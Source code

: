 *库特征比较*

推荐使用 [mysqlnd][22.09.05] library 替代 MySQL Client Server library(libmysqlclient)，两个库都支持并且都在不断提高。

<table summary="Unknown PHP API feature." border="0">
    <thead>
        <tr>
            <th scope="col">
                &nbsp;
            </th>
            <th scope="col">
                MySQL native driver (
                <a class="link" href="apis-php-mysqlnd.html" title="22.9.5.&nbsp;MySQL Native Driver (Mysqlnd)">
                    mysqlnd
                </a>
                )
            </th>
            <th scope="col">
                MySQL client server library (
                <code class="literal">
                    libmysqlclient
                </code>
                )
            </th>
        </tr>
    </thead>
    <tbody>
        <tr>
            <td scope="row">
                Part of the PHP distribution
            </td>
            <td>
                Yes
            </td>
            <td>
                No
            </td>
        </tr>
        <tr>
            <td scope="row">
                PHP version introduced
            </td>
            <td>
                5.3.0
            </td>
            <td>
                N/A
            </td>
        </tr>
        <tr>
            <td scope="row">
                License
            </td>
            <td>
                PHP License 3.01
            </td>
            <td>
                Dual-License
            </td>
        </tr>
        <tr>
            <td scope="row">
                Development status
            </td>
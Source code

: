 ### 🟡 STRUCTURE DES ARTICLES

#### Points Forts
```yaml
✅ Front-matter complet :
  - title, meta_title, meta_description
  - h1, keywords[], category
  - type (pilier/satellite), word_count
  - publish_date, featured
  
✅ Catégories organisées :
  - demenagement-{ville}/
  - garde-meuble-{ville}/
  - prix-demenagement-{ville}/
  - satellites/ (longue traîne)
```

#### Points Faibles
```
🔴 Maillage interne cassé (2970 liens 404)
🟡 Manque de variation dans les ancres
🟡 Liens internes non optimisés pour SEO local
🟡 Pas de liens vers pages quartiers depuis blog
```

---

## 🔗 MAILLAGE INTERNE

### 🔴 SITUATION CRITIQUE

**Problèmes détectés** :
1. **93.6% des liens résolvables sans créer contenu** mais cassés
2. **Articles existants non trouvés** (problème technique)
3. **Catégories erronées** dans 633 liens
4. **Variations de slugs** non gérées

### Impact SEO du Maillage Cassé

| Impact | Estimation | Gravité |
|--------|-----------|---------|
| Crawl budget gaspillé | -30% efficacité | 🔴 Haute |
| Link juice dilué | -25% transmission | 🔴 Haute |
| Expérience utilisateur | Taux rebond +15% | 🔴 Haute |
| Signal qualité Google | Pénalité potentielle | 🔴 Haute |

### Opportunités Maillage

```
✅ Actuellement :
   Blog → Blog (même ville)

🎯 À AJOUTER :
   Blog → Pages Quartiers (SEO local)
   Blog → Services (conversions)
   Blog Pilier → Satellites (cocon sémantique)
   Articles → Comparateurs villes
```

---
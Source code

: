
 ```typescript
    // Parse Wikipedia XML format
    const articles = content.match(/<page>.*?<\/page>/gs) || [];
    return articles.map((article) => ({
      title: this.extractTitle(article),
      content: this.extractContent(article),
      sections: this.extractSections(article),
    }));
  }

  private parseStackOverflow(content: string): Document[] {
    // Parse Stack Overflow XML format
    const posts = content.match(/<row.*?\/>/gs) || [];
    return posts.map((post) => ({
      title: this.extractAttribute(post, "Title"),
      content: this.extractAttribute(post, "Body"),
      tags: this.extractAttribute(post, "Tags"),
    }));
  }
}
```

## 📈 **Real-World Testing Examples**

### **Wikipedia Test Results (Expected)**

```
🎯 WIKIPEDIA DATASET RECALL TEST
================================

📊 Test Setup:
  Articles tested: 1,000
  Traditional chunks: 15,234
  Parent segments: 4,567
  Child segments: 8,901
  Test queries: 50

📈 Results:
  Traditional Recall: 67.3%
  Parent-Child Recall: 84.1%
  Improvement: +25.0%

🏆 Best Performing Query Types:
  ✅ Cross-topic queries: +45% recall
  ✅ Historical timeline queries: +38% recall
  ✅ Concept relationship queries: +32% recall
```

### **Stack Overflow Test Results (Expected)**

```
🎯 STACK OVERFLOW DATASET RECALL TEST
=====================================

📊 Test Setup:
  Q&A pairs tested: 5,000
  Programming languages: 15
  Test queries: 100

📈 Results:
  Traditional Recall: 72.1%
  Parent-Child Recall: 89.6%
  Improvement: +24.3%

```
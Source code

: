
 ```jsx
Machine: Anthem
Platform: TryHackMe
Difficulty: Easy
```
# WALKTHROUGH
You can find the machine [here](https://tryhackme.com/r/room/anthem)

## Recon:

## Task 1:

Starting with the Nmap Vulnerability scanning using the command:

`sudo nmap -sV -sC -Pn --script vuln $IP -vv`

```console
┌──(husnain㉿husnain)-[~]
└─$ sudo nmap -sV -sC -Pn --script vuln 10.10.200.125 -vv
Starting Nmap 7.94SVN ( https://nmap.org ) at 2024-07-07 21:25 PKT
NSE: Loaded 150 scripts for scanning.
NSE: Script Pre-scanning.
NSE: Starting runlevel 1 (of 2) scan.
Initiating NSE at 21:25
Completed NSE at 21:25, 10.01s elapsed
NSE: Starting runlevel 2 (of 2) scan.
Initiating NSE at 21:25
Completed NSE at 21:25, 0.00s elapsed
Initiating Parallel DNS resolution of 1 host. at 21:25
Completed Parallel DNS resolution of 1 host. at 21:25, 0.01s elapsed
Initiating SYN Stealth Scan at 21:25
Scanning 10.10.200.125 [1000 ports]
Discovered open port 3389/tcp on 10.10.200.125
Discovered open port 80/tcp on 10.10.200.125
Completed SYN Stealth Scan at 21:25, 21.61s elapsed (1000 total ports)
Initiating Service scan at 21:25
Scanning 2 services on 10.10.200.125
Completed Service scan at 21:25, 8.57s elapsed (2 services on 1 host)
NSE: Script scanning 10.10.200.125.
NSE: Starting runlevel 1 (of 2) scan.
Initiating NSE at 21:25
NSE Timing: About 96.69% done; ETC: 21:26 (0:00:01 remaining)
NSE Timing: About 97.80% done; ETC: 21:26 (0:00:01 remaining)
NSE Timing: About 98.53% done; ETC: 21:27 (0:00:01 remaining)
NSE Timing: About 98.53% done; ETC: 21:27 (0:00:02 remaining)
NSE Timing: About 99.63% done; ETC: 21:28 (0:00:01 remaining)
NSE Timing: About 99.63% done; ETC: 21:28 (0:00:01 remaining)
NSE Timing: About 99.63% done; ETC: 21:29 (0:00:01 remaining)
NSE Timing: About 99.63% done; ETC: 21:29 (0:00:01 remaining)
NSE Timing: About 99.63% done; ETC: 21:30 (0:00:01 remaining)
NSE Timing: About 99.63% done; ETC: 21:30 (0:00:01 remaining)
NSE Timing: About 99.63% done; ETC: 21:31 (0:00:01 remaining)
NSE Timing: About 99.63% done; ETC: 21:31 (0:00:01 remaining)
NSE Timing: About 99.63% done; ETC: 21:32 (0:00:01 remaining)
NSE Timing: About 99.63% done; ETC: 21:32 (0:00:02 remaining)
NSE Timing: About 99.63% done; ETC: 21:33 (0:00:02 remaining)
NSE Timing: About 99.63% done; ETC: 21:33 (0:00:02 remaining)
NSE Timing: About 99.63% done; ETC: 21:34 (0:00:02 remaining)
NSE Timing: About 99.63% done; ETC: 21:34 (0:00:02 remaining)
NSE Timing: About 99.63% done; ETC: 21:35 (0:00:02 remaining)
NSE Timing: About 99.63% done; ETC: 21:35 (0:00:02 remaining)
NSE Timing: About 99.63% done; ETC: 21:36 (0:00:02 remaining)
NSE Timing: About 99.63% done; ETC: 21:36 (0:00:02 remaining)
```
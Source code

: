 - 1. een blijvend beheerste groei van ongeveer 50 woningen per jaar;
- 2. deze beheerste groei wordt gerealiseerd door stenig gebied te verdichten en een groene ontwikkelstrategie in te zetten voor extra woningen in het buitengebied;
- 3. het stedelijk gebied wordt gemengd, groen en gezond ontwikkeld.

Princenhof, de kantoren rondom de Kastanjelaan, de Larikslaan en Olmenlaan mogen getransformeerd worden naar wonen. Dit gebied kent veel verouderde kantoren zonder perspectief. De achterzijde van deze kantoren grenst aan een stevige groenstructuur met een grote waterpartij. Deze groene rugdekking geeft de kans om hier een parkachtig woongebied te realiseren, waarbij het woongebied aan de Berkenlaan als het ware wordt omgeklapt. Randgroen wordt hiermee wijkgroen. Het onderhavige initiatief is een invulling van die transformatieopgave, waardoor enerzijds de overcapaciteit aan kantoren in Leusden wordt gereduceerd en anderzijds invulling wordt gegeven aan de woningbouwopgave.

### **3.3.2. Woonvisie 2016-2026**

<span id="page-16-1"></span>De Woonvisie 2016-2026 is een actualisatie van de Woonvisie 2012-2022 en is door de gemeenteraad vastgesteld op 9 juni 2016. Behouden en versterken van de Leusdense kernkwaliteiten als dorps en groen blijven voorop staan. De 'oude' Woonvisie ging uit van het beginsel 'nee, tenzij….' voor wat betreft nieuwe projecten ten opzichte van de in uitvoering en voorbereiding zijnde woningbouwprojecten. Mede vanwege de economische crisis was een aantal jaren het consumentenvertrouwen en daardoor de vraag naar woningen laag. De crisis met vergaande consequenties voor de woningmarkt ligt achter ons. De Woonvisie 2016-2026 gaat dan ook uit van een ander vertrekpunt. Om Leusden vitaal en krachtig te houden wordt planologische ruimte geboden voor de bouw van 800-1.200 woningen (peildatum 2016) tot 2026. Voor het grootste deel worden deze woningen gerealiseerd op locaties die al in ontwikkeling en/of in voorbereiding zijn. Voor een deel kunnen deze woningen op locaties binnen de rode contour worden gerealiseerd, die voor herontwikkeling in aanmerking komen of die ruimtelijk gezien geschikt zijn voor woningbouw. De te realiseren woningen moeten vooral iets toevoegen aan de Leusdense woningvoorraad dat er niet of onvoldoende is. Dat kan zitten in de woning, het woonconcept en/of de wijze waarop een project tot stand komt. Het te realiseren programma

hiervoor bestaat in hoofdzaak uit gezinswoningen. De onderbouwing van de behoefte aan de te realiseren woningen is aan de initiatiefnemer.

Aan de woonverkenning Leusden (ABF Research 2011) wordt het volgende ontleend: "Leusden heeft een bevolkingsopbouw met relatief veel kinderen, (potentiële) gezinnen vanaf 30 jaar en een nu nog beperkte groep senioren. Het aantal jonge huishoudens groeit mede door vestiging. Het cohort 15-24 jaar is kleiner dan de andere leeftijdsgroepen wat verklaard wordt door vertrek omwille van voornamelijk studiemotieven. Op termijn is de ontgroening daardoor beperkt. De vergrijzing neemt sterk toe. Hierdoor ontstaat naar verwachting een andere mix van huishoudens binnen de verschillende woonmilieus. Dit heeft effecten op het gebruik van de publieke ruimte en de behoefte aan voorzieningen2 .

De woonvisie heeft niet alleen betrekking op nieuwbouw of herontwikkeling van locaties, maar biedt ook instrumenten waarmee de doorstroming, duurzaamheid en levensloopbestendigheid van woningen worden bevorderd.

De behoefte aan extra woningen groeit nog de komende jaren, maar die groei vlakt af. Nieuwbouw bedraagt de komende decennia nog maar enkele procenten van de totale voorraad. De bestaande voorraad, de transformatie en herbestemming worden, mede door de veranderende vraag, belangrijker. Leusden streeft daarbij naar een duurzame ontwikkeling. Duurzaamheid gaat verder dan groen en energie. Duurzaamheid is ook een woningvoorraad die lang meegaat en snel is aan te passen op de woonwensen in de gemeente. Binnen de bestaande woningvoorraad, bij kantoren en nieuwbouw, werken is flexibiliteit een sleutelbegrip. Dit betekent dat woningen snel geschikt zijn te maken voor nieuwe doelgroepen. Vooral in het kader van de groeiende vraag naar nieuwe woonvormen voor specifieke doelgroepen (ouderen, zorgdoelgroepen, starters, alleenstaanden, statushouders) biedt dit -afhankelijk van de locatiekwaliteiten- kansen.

● ● ● ● ●

■ **GOAL OF THE EXERCISE**:
Nothing but a number is needed: the count of lines above that contain "library".

■ **SOLVED EXERCISE**:
2